Strigolactones are a novel class of
plant hormones produced in roots that regulate shoot and root development. We previously reported that
strigolactone analogs (SLs) induce G2/M cell cycle arrest and apoptosis in a variety of human
cancer cells and inhibit
tumor growth of human
breast cancer xenografts in mice. SLs had no significant influences on non-transformed cells. Here we report for the first time that SLs induce DNA damage in the form of
DNA double-strand breaks (DSBs) and activate the DNA damage response signaling by inducing phosphorylation of ATM, ATR and
DNA-
PKcs and co-localization of the DNA damage signaling
protein, 53BP1, with γH2AX nuclear foci. We further report that in addition to DSBs induction, SLs simultaneously impair DSBs repair, mostly homology-directed repair (HDR) and to a lesser extent non-homologous end joining (NHEJ).
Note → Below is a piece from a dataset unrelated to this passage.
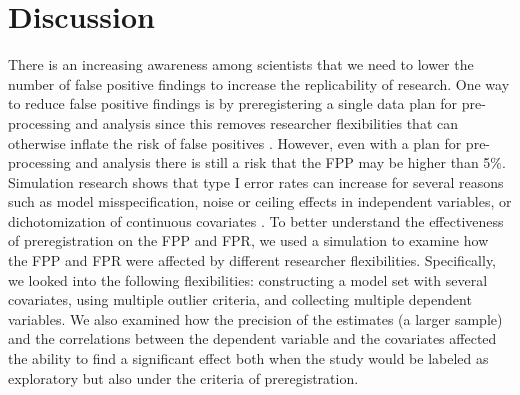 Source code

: \section{Discussion}
There is an increasing awareness among scientists that we need to  lower the number of false positive findings to increase the replicability of research. One way to reduce false positive findings is by preregistering a single data plan for pre-processing and analysis since this removes researcher flexibilities that can otherwise inflate the risk of false positives \citep{Simmons2011}. However, even with a plan for pre-processing and analysis there is still a risk that the FPP may be higher than 5\%. Simulation research shows that type I error rates can increase for several reasons such as model misspecification, noise or ceiling effects in independent variables, or dichotomization of continuous covariates \citep{Dennis2019, Litiere2007, Brunner2009, Austin2003, Austin2004}. To better understand the effectiveness of preregistration on the FPP and FPR, we used a simulation to examine how the FPP and FPR were affected by different researcher flexibilities. Specifically, we looked into the following flexibilities: constructing a model set with several covariates, using multiple outlier criteria, and collecting multiple dependent variables. We also examined how the precision of the estimates (a larger sample) and the correlations between the dependent variable and the covariates affected the ability to find a significant effect both when the study would be labeled as exploratory but also under the criteria of preregistration. \\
In response to SLs, RAD51, the homologous
DSB repair
protein, is ubiquitinated and targeted for proteasomal degradation and it fails to co-localize with γH2AX foci. Interestingly, SLs synergize with
DNA damaging agents-based
therapeutics. The combination of
PARP inhibitors and SLs showed an especially potent synergy, but only in BRCA1-proficient cells. No synergy was observed between SLs and
PARP inhibitors in BRCA1-deficient cells, supporting a role for SLs in HDR impairment. Together, our data suggest that SLs increase
genome instability and cell death by a unique mechanism of inducing DNA damage and inhibiting DNA repair.